Ben Valsler

This week, Brian Clegg brings us a super semiconductor.

Brian Clegg

Gallium and arsenic are the kind of mid-ranking elements – at atomic numbers 31 and 33 – that are easy to forget (unless you want to poison someone). But combine them in the compound gallium arsenide and you get a material that is an electronic powerhouse. This dark grey crystal takes on the ubiquitous dominator of the microchip world, silicon – and, at the quality end of the market, wins hands down.

Gallium arsenide unit cell

A unit cell of gallium arsenide, with the gallium atoms in brown and the arsenic atoms in purple

Silicon has proved its worth as a semiconductor over and over. It’s a cheap and cheerful solution as the raw material is, when it comes down to it, sand.
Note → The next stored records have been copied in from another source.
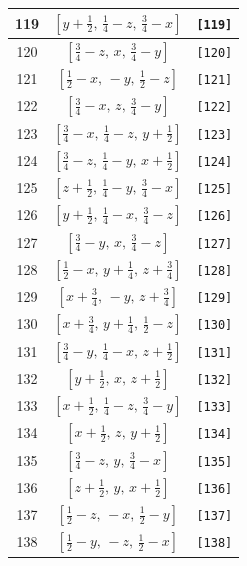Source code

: \documentclass[fleqn,8pt]{jsarticle}
\begin{document}
\begin{longtable}{ccc}
119 & $\left[ y + \frac{1}{2},\, \frac{1}{4} - z,\, \frac{3}{4} - x \right]$ & {\tt [119]} \\ \hline
120 & $\left[ \frac{3}{4} - z,\, x,\, \frac{3}{4} - y \right]$ & {\tt [120]} \\ \hline
121 & $\left[ \frac{1}{2} - x,\, - y,\, \frac{1}{2} - z \right]$ & {\tt [121]} \\ \hline
122 & $\left[ \frac{3}{4} - x,\, z,\, \frac{3}{4} - y \right]$ & {\tt [122]} \\ \hline
123 & $\left[ \frac{3}{4} - x,\, \frac{1}{4} - z,\, y + \frac{1}{2} \right]$ & {\tt [123]} \\ \hline
124 & $\left[ \frac{3}{4} - z,\, \frac{1}{4} - y,\, x + \frac{1}{2} \right]$ & {\tt [124]} \\ \hline
125 & $\left[ z + \frac{1}{2},\, \frac{1}{4} - y,\, \frac{3}{4} - x \right]$ & {\tt [125]} \\ \hline
126 & $\left[ y + \frac{1}{2},\, \frac{1}{4} - x,\, \frac{3}{4} - z \right]$ & {\tt [126]} \\ \hline
127 & $\left[ \frac{3}{4} - y,\, x,\, \frac{3}{4} - z \right]$ & {\tt [127]} \\ \hline
128 & $\left[ \frac{1}{2} - x,\, y + \frac{1}{4},\, z + \frac{3}{4} \right]$ & {\tt [128]} \\ \hline
129 & $\left[ x + \frac{3}{4},\, - y,\, z + \frac{3}{4} \right]$ & {\tt [129]} \\ \hline
130 & $\left[ x + \frac{3}{4},\, y + \frac{1}{4},\, \frac{1}{2} - z \right]$ & {\tt [130]} \\ \hline
131 & $\left[ \frac{3}{4} - y,\, \frac{1}{4} - x,\, z + \frac{1}{2} \right]$ & {\tt [131]} \\ \hline
132 & $\left[ y + \frac{1}{2},\, x,\, z + \frac{1}{2} \right]$ & {\tt [132]} \\ \hline
133 & $\left[ x + \frac{1}{2},\, \frac{1}{4} - z,\, \frac{3}{4} - y \right]$ & {\tt [133]} \\ \hline
134 & $\left[ x + \frac{1}{2},\, z,\, y + \frac{1}{2} \right]$ & {\tt [134]} \\ \hline
135 & $\left[ \frac{3}{4} - z,\, y,\, \frac{3}{4} - x \right]$ & {\tt [135]} \\ \hline
136 & $\left[ z + \frac{1}{2},\, y,\, x + \frac{1}{2} \right]$ & {\tt [136]} \\ \hline
137 & $\left[ \frac{1}{2} - z,\, - x,\, \frac{1}{2} - y \right]$ & {\tt [137]} \\ \hline
138 & $\left[ \frac{1}{2} - y,\, - z,\, \frac{1}{2} - x \right]$ & {\tt [138]} \\ \hline

\end{longtable}
\end{document}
By contrast, gallium arsenide is costly – it’s not unusual for gallium arsenide wafers to cost a thousand times more than the silicon equivalent – but the compound makes up for that expense in high performance results. It’s the supercar to silicon’s mass-market hatchback.

One of the key differences between gallium arsenide and silicon is in the nature of its band gap. This is a no-go zone between the ‘valence band’ – which is the outer layer of electrons on an atom responsible for its chemical properties – and the ‘conduction band’: the first empty set of states excited electrons can move to. In semiconductors, the band gap is just the right size that electrons don’t easily cross it, but can be boosted across to conduct electricity under the right stimulation.

Gallium arsenide has what’s known as a direct band gap, meaning an incoming photon can push an electron across it, while silicon has an indirect band gap, which requires more help to get the electron in motion. The result is that, for example, gallium arsenide photovoltaic cells – solar panels – absorb light significantly better than silicon cells. Not only are they more efficient, but they can be much thinner, as a photon has to travel far further through a silicon-based cell before it has an effect.

3D illustration of space station above the Earth

Source: © Shutterstock

The result is that gallium arsenide has, from the early days, been a favoured material for the essential solar cells that give power to spacecraft. The first uses were in early satellites from the USSR, starting with the Venera 3 probe. This was dispatched to Venus in 1965, though sadly lost communications before it could send information from the surface.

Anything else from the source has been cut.